An exact reproduction of the records is required, with all images left out.
BEGIN DATA RECORDS
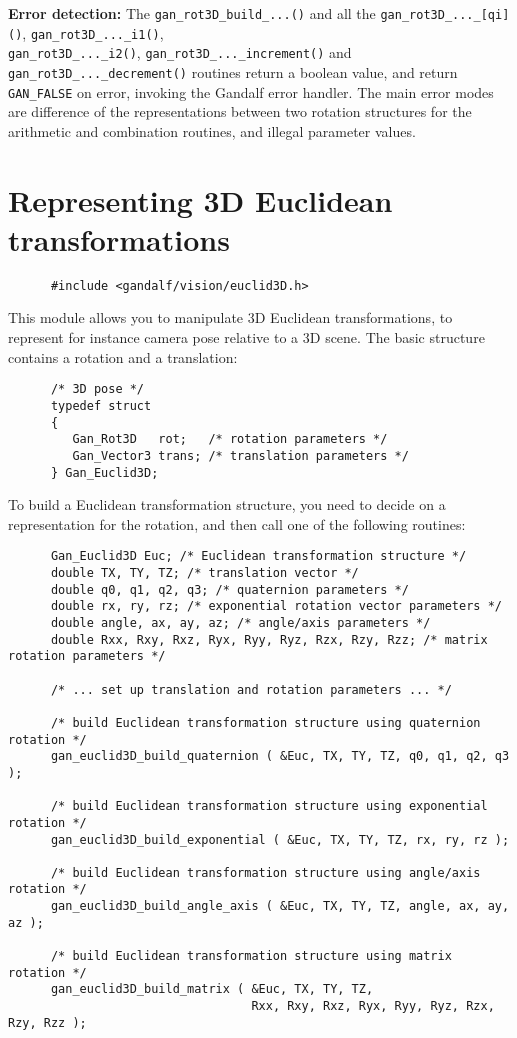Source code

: {\bf Error detection:} The {\tt gan\_rot3D\_build\_...()} and all the
{\tt gan\_rot3D\_...\_[qi]()}, {\tt gan\_rot3D\_...\_i1()},
\\{\tt gan\_rot3D\_...\_i2()}, {\tt gan\_rot3D\_...\_increment()} and
{\tt gan\_rot3D\_...\_decrement()} routines return a boolean value,
and return {\tt GAN\_FALSE} on error, invoking the Gandalf error handler.
The main error modes are difference of the representations between two
rotation structures for the arithmetic and combination routines,
and illegal parameter values.

\section{Representing 3D Euclidean transformations}
\begin{verbatim}
      #include <gandalf/vision/euclid3D.h>
\end{verbatim}
This module allows you to manipulate 3D Euclidean transformations, to
represent for instance camera pose relative to a 3D scene. The basic
structure contains a rotation and a translation:
\begin{verbatim}
      /* 3D pose */
      typedef struct
      {
         Gan_Rot3D   rot;   /* rotation parameters */
         Gan_Vector3 trans; /* translation parameters */
      } Gan_Euclid3D;
\end{verbatim}

To build a Euclidean transformation structure, you need to decide on a
representation for the rotation, and then call one of the following routines:
\begin{verbatim}
      Gan_Euclid3D Euc; /* Euclidean transformation structure */
      double TX, TY, TZ; /* translation vector */
      double q0, q1, q2, q3; /* quaternion parameters */
      double rx, ry, rz; /* exponential rotation vector parameters */
      double angle, ax, ay, az; /* angle/axis parameters */
      double Rxx, Rxy, Rxz, Ryx, Ryy, Ryz, Rzx, Rzy, Rzz; /* matrix rotation parameters */

      /* ... set up translation and rotation parameters ... */

      /* build Euclidean transformation structure using quaternion rotation */
      gan_euclid3D_build_quaternion ( &Euc, TX, TY, TZ, q0, q1, q2, q3 );

      /* build Euclidean transformation structure using exponential rotation */
      gan_euclid3D_build_exponential ( &Euc, TX, TY, TZ, rx, ry, rz );

      /* build Euclidean transformation structure using angle/axis rotation */
      gan_euclid3D_build_angle_axis ( &Euc, TX, TY, TZ, angle, ax, ay, az );

      /* build Euclidean transformation structure using matrix rotation */
      gan_euclid3D_build_matrix ( &Euc, TX, TY, TZ,
                                  Rxx, Rxy, Rxz, Ryx, Ryy, Ryz, Rzx, Rzy, Rzz );
\end{verbatim}

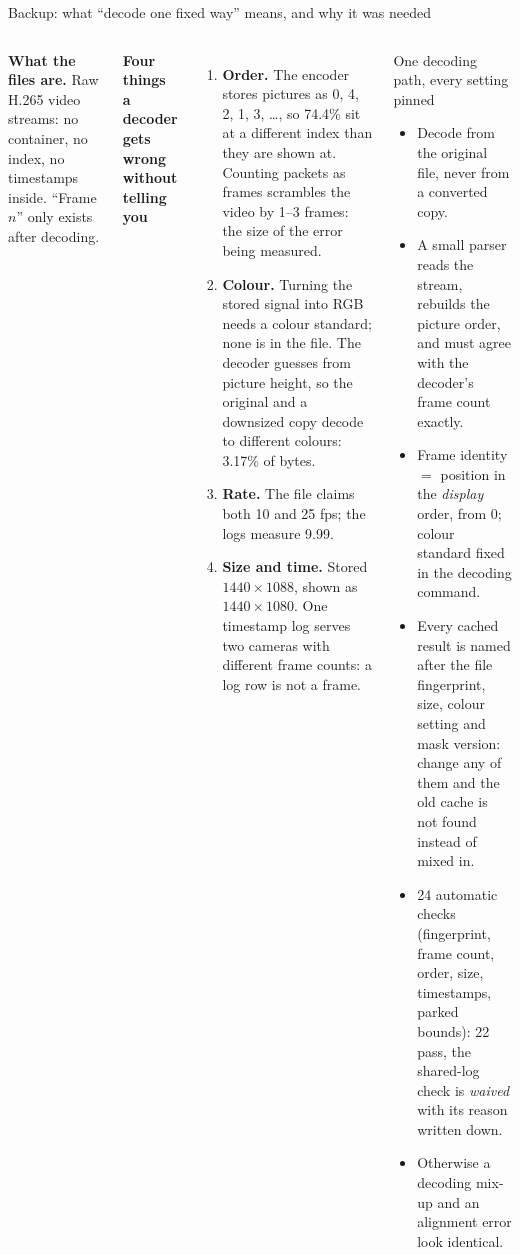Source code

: \documentclass[10pt,aspectratio=169]{beamer}
\begin{document}
\begin{frame}{Backup: what ``decode one fixed way'' means, and why it was needed}
\scriptsize
\begin{columns}[T]
\textbf{What the files are.} Raw H.265 video streams: no container, no index, no timestamps inside. ``Frame $n$'' only exists after decoding.

\vspace{2pt}
\textbf{Four things a decoder gets wrong without telling you}
\begin{enumerate}
  \item \textbf{Order.} The encoder stores pictures as 0, 4, 2, 1, 3, \dots, so 74.4\% sit at a different index than they are shown at. Counting packets as frames scrambles the video by 1--3 frames: the size of the error being measured.
  \item \textbf{Colour.} Turning the stored signal into RGB needs a colour standard; none is in the file. The decoder guesses from picture height, so the original and a downsized copy decode to different colours: 3.17\% of bytes.
  \item \textbf{Rate.} The file claims both 10 and 25 fps; the logs measure 9.99.
  \item \textbf{Size and time.} Stored $1440\times1088$, shown as $1440\times1080$. One timestamp log serves two cameras with different frame counts: a log row is not a frame.
\end{enumerate}
\begin{block}{One decoding path, every setting pinned}
\begin{itemize}
  \item Decode from the original file, never from a converted copy.
  \item A small parser reads the stream, rebuilds the picture order, and must agree with the decoder's frame count exactly.
  \item Frame identity $=$ position in the \emph{display} order, from 0; colour standard fixed in the decoding command.
  \item Every cached result is named after the file fingerprint, size, colour setting and mask version: change any of them and the old cache is not found instead of mixed in.
  \item 24 automatic checks (fingerprint, frame count, order, size, timestamps, parked bounds): 22 pass, the shared-log check is \emph{waived} with its reason written down.
  \item Otherwise a decoding mix-up and an alignment error look identical.
\end{itemize}
\end{block}
\end{columns}
\end{frame}
\end{document}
END DATA RECORDS
ANSWER SPACE:
Source code

: {\bf Error detection:} The {\tt gan\_rot3D\_build\_...()} and all the
{\tt gan\_rot3D\_...\_[qi]()}, {\tt gan\_rot3D\_...\_i1()},
\\{\tt gan\_rot3D\_...\_i2()}, {\tt gan\_rot3D\_...\_increment()} and
{\tt gan\_rot3D\_...\_decrement()} routines return a boolean value,
and return {\tt GAN\_FALSE} on error, invoking the Gandalf error handler.
The main error modes are difference of the representations between two
rotation structures for the arithmetic and combination routines,
and illegal parameter values.

\section{Representing 3D Euclidean transformations}
\begin{verbatim}
      #include <gandalf/vision/euclid3D.h>
\end{verbatim}
This module allows you to manipulate 3D Euclidean transformations, to
represent for instance camera pose relative to a 3D scene. The basic
structure contains a rotation and a translation:
\begin{verbatim}
      /* 3D pose */
      typedef struct
      {
         Gan_Rot3D   rot;   /* rotation parameters */
         Gan_Vector3 trans; /* translation parameters */
      } Gan_Euclid3D;
\end{verbatim}

To build a Euclidean transformation structure, you need to decide on a
representation for the rotation, and then call one of the following routines:
\begin{verbatim}
      Gan_Euclid3D Euc; /* Euclidean transformation structure */
      double TX, TY, TZ; /* translation vector */
      double q0, q1, q2, q3; /* quaternion parameters */
      double rx, ry, rz; /* exponential rotation vector parameters */
      double angle, ax, ay, az; /* angle/axis parameters */
      double Rxx, Rxy, Rxz, Ryx, Ryy, Ryz, Rzx, Rzy, Rzz; /* matrix rotation parameters */

      /* ... set up translation and rotation parameters ... */

      /* build Euclidean transformation structure using quaternion rotation */
      gan_euclid3D_build_quaternion ( &Euc, TX, TY, TZ, q0, q1, q2, q3 );

      /* build Euclidean transformation structure using exponential rotation */
      gan_euclid3D_build_exponential ( &Euc, TX, TY, TZ, rx, ry, rz );

      /* build Euclidean transformation structure using angle/axis rotation */
      gan_euclid3D_build_angle_axis ( &Euc, TX, TY, TZ, angle, ax, ay, az );

      /* build Euclidean transformation structure using matrix rotation */
      gan_euclid3D_build_matrix ( &Euc, TX, TY, TZ,
                                  Rxx, Rxy, Rxz, Ryx, Ryy, Ryz, Rzx, Rzy, Rzz );
\end{verbatim}

Source code

: \documentclass[10pt,aspectratio=169]{beamer}
\begin{document}
\begin{frame}{Backup: what ``decode one fixed way'' means, and why it was needed}
\scriptsize
\begin{columns}[T]
\textbf{What the files are.} Raw H.265 video streams: no container, no index, no timestamps inside. ``Frame $n$'' only exists after decoding.

\vspace{2pt}
\textbf{Four things a decoder gets wrong without telling you}
\begin{enumerate}
  \item \textbf{Order.} The encoder stores pictures as 0, 4, 2, 1, 3, \dots, so 74.4\% sit at a different index than they are shown at. Counting packets as frames scrambles the video by 1--3 frames: the size of the error being measured.
  \item \textbf{Colour.} Turning the stored signal into RGB needs a colour standard; none is in the file. The decoder guesses from picture height, so the original and a downsized copy decode to different colours: 3.17\% of bytes.
  \item \textbf{Rate.} The file claims both 10 and 25 fps; the logs measure 9.99.
  \item \textbf{Size and time.} Stored $1440\times1088$, shown as $1440\times1080$. One timestamp log serves two cameras with different frame counts: a log row is not a frame.
\end{enumerate}
\begin{block}{One decoding path, every setting pinned}
\begin{itemize}
  \item Decode from the original file, never from a converted copy.
  \item A small parser reads the stream, rebuilds the picture order, and must agree with the decoder's frame count exactly.
  \item Frame identity $=$ position in the \emph{display} order, from 0; colour standard fixed in the decoding command.
  \item Every cached result is named after the file fingerprint, size, colour setting and mask version: change any of them and the old cache is not found instead of mixed in.
  \item 24 automatic checks (fingerprint, frame count, order, size, timestamps, parked bounds): 22 pass, the shared-log check is \emph{waived} with its reason written down.
  \item Otherwise a decoding mix-up and an alignment error look identical.
\end{itemize}
\end{block}
\end{columns}
\end{frame}
\end{document}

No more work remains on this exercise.